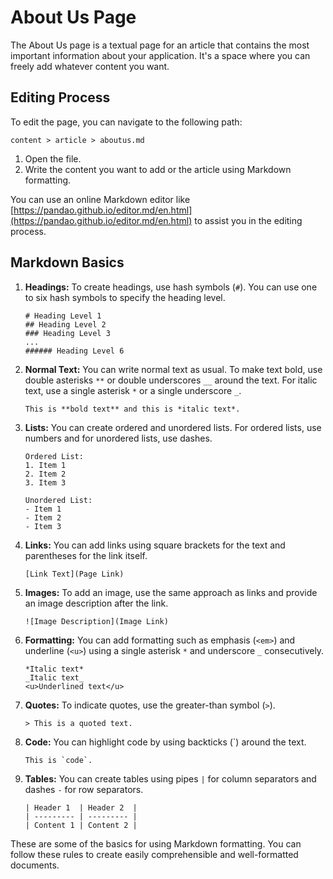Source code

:# About Us Page

The About Us page is a textual page for an article that contains the most important information about your application. It's a space where you can freely add whatever content you want. 

## Editing Process
To edit the page, you can navigate to the following path:
```
content > article > aboutus.md
```

1. Open the file.
2. Write the content you want to add or the article using Markdown formatting.

You can use an online Markdown editor like [https://pandao.github.io/editor.md/en.html](https://pandao.github.io/editor.md/en.html) to assist you in the editing process.

## Markdown Basics

1. **Headings:**
   To create headings, use hash symbols (`#`). You can use one to six hash symbols to specify the heading level.
   
   ```
   # Heading Level 1
   ## Heading Level 2
   ### Heading Level 3
   ...
   ###### Heading Level 6
   ```

2. **Normal Text:**
   You can write normal text as usual. To make text bold, use double asterisks `**` or double underscores `__` around the text. For italic text, use a single asterisk `*` or a single underscore `_`.

   ```
   This is **bold text** and this is *italic text*.
   ```

3. **Lists:**
   You can create ordered and unordered lists. For ordered lists, use numbers and for unordered lists, use dashes.

   ```
   Ordered List:
   1. Item 1
   2. Item 2
   3. Item 3

   Unordered List:
   - Item 1
   - Item 2
   - Item 3
   ```

4. **Links:**
   You can add links using square brackets for the text and parentheses for the link itself.

   ```
   [Link Text](Page Link)
   ```

5. **Images:**
   To add an image, use the same approach as links and provide an image description after the link.

   ```
   ![Image Description](Image Link)
   ```

6. **Formatting:**
   You can add formatting such as emphasis (`<em>`) and underline (`<u>`) using a single asterisk `*` and underscore `_` consecutively.

   ```
   *Italic text*
   _Italic text_
   <u>Underlined text</u>
   ```

7. **Quotes:**
   To indicate quotes, use the greater-than symbol (`>`).

   ```
   > This is a quoted text.
   ```

8. **Code:**
   You can highlight code by using backticks (`) around the text.

   ```
   This is `code`.
   ```

9. **Tables:**
   You can create tables using pipes `|` for column separators and dashes `-` for row separators.

   ```
   | Header 1  | Header 2  |
   | --------- | --------- |
   | Content 1 | Content 2 |
   ```

These are some of the basics for using Markdown formatting. You can follow these rules to create easily comprehensible and well-formatted documents.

* **About this exercise**: For each line above that contains the word "using", copy that line.

* **Expected output**:
2. Write the content you want to add or the article using Markdown formatting.
   You can add links using square brackets for the text and parentheses for the link itself.
   You can add formatting such as emphasis (`<em>`) and underline (`<u>`) using a single asterisk `*` and underscore `_` consecutively.
   You can highlight code by using backticks (`) around the text.
   You can create tables using pipes `|` for column separators and dashes `-` for row separators.
These are some of the basics for using Markdown formatting. You can follow these rules to create easily comprehensible and well-formatted documents.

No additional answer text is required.